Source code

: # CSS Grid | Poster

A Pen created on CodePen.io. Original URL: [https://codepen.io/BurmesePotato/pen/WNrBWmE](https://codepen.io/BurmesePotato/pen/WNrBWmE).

--

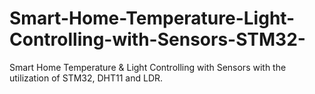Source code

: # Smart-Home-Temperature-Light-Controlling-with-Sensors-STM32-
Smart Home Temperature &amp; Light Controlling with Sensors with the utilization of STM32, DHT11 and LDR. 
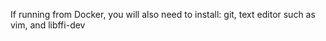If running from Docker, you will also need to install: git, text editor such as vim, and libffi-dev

== WHAT THIS TASK INVOLVES ==
Lines with "Temperature" in them are what the answer must contain; copy each from the records above.

== WRITTEN SOLUTION ==
: # Smart-Home-Temperature-Light-Controlling-with-Sensors-STM32-
Smart Home Temperature &amp; Light Controlling with Sensors with the utilization of STM32, DHT11 and LDR. 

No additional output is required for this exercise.